Pictures paired with source code
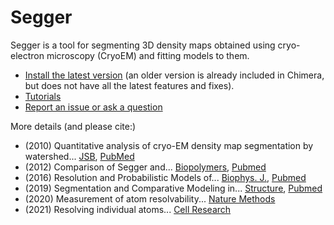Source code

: # Segger

Segger is a tool for segmenting 3D density maps obtained using cryo-electron microscopy (CryoEM) and fitting models to them. 


* <a href="https://github.com/gregdp/segger/wiki/Segger-Install">Install the latest version</a>
(an older version is already included in Chimera, but does not have all the latest features and fixes).
* [Tutorials](https://github.com/gregdp/segger/tree/master/tutorials)
* [Report an issue or ask a question](https://github.com/gregdp/segger/issues)


More details (and please cite:)
* (2010) Quantitative analysis of cryo-EM density map segmentation by watershed... <a href="https://www.sciencedirect.com/science/article/pii/S1047847710000845" target="_blank">JSB</a>, <a href="https://pubmed.ncbi.nlm.nih.gov/20338243/" target="_blank">PubMed</a>
* (2012) Comparison of Segger and... <a href="https://onlinelibrary.wiley.com/doi/abs/10.1002/bip.22074">Biopolymers</a>, <a href="https://pubmed.ncbi.nlm.nih.gov/22696409/" target="_blank">Pubmed</a>
* (2016) Resolution and Probabilistic Models of... <a href="https://www.sciencedirect.com/science/article/pii/S0006349515047062">Biophys. J.</a>, <a href="https://pubmed.ncbi.nlm.nih.gov/26743049/" target="_blank">Pubmed</a>
* (2019) Segmentation and Comparative Modeling in... <a href="https://www.sciencedirect.com/science/article/pii/S0969212619302734">Structure</a>, <a href="https://www.ncbi.nlm.nih.gov/pmc/articles/PMC6853598/" target="_blank">Pubmed</a>
* (2020) Measurement of atom resolvability... <a href="https://www.nature.com/articles/s41592-020-0731-1">Nature Methods</a>
* (2021) Resolving individual atoms... <a href="https://www.nature.com/articles/s41422-020-00432-2">Cell Research</a>
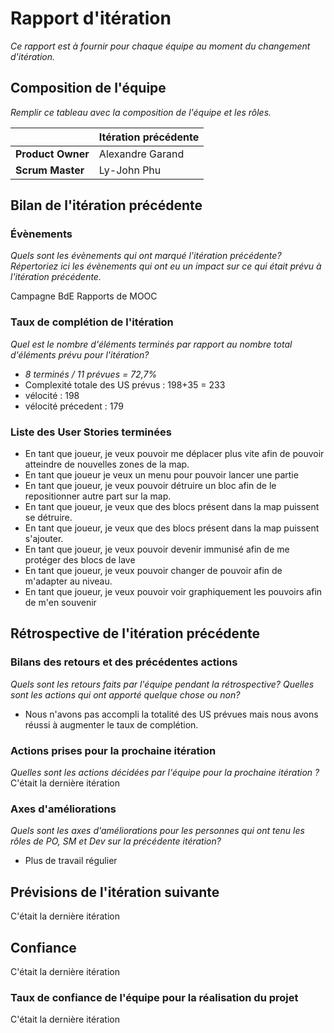 # Rapport d'itération  

*Ce rapport est à fournir pour chaque équipe au moment du changement d'itération.*

## Composition de l'équipe

*Remplir ce tableau avec la composition de l'équipe et les rôles.*

|  &nbsp;                 | Itération précédente     |
| -------------           |-------------             |
| **Product Owner**       | Alexandre Garand         |
| **Scrum Master**        | Ly-John Phu              |

## Bilan de l'itération précédente  

### Évènements

*Quels sont les évènements qui ont marqué l'itération précédente? Répertoriez ici les évènements qui ont eu un impact sur ce qui était prévu à l'itération précédente.*

Campagne BdE
Rapports de MOOC


### Taux de complétion de l'itération  

*Quel est le nombre d'éléments terminés par rapport au nombre total d'éléments prévu pour l'itération?*

- *8 terminés / 11 prévues = 72,7%*
- Complexité totale des US prévus : 198+35 = 233
- vélocité : 198
- vélocité précedent : 179

### Liste des User Stories terminées

- En tant que joueur, je veux pouvoir me déplacer plus vite afin de pouvoir atteindre de nouvelles zones de la map.
- En tant que joueur je veux un menu pour pouvoir lancer une partie
- En tant que joueur, je veux pouvoir détruire un bloc afin de le repositionner autre part sur la map.
- En tant que joueur, je veux que des blocs présent dans la map puissent se détruire.
- En tant que joueur, je veux que des blocs présent dans la map puissent s'ajouter.
- En tant que joueur, je veux pouvoir devenir immunisé afin de me protéger des blocs de lave
- En tant que joueur, je veux pouvoir changer de pouvoir afin de m'adapter au niveau.
- En tant que joueur, je veux pouvoir voir graphiquement les pouvoirs afin de m'en souvenir


## Rétrospective de l'itération précédente

### Bilans des retours et des précédentes actions

*Quels sont les retours faits par l'équipe pendant la rétrospective? Quelles sont les actions qui ont apporté quelque chose ou non?*

- Nous n'avons pas accompli la totalité des US prévues mais nous avons réussi à augmenter le taux de complétion.

### Actions prises pour la prochaine itération

*Quelles sont les actions décidées par l'équipe pour la prochaine itération ?*  
C'était la dernière itération

### Axes d'améliorations

*Quels sont les axes d'améliorations pour les personnes qui ont tenu les rôles de PO, SM et Dev sur la précédente itération?*

- Plus de travail régulier

## Prévisions de l'itération suivante

C'était la dernière itération

## Confiance

C'était la dernière itération


### Taux de confiance de l'équipe pour la réalisation du projet

C'était la dernière itération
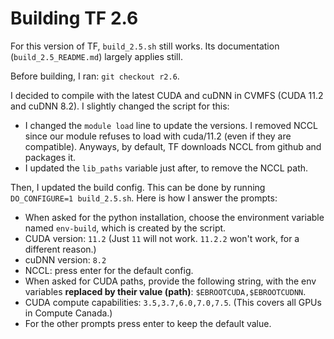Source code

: # Building TF 2.6

For this version of TF, `build_2.5.sh` still works. Its documentation (`build_2.5_README.md`) largely applies still.

Before building, I ran: `git checkout r2.6`.

I decided to compile with the latest CUDA and cuDNN in CVMFS (CUDA 11.2 and cuDNN 8.2). I slightly changed the script for this:

* I changed the `module load` line to update the versions. I removed NCCL since our module refuses to load with cuda/11.2 (even if they are compatible). Anyways, by default, TF downloads NCCL from github and packages it.
* I updated the `lib_paths` variable just after, to remove the NCCL path.

Then, I updated the build config. This can be done by running `DO_CONFIGURE=1 build_2.5.sh`. Here is how I answer the prompts:

* When asked for the python installation, choose the environment variable named `env-build`, which is created by the script.
* CUDA version: `11.2` (Just `11` will not work. `11.2.2` won't work, for a different reason.)
* cuDNN version: `8.2`
* NCCL: press enter for the default config.
* When asked for CUDA paths, provide the following string, with the env variables **replaced by their value (path)**: `$EBROOTCUDA,$EBROOTCUDNN`.
* CUDA compute capabilities: `3.5,3.7,6.0,7.0,7.5`. (This covers all GPUs in Compute Canada.)
* For the other prompts press enter to keep the default value.

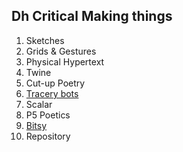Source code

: ## Dh Critical Making things

1. Sketches
2. Grids & Gestures
3. Physical Hypertext
4. Twine
5. Cut-up Poetry
6. [Tracery bots](https://botsin.space/@martikarels)
7. Scalar
8. P5 Poetics
9. [Bitsy](https://amsucf.github.io/DHSICritMaking/bitsy.html)
10. Repository
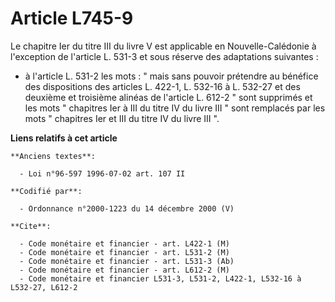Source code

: # Article L745-9

Le chapitre Ier du titre III du livre V est applicable en Nouvelle-Calédonie à l'exception de l'article L. 531-3 et sous
réserve des adaptations suivantes :

- à l'article L. 531-2 les mots : " mais sans pouvoir prétendre au bénéfice des dispositions des articles L. 422-1, L. 532-16
à L. 532-27 et des deuxième et troisième alinéas de l'article L. 612-2 " sont supprimés et les mots " chapitres Ier à III du
titre IV du livre III " sont remplacés par les mots " chapitres Ier et III du titre IV du livre III ".

**Liens relatifs à cet article**

	**Anciens textes**:

	  - Loi n°96-597 1996-07-02 art. 107 II

	**Codifié par**:

	  - Ordonnance n°2000-1223 du 14 décembre 2000 (V)

	**Cite**:

	  - Code monétaire et financier - art. L422-1 (M)
	  - Code monétaire et financier - art. L531-2 (M)
	  - Code monétaire et financier - art. L531-3 (Ab)
	  - Code monétaire et financier - art. L612-2 (M)
	  - Code monétaire et financier L531-3, L531-2, L422-1, L532-16 à L532-27, L612-2
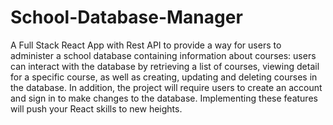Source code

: # School-Database-Manager
A Full Stack React App with Rest API to provide a way for users to administer a school database containing information about courses: users can interact with the database by retrieving a list of courses, viewing detail for a specific course, as well as creating, updating and deleting courses in the database.
In addition, the project will require users to create an account and sign in to make changes to the database. Implementing these features will push your React skills to new heights.
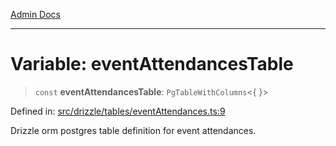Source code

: [Admin Docs](/)

***

# Variable: eventAttendancesTable

> `const` **eventAttendancesTable**: `PgTableWithColumns`\<\{ \}\>

Defined in: [src/drizzle/tables/eventAttendances.ts:9](https://github.com/gautam-divyanshu/talawa-api/blob/441b833d91882cfef7272c118419933afe47f7b6/src/drizzle/tables/eventAttendances.ts#L9)

Drizzle orm postgres table definition for event attendances.
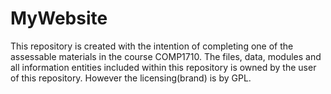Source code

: MyWebsite
=========

This repository is created with the intention of completing one of the assessable materials in the course COMP1710. The files, data, modules and all information entities included within this repository is owned by the user of this repository. However the licensing(brand) is by GPL.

## Assignment
All lines above that contain "détruire" are required in the answer.

## Answer space
- En tant que joueur, je veux pouvoir détruire un bloc afin de le repositionner autre part sur la map.
- En tant que joueur, je veux que des blocs présent dans la map puissent se détruire.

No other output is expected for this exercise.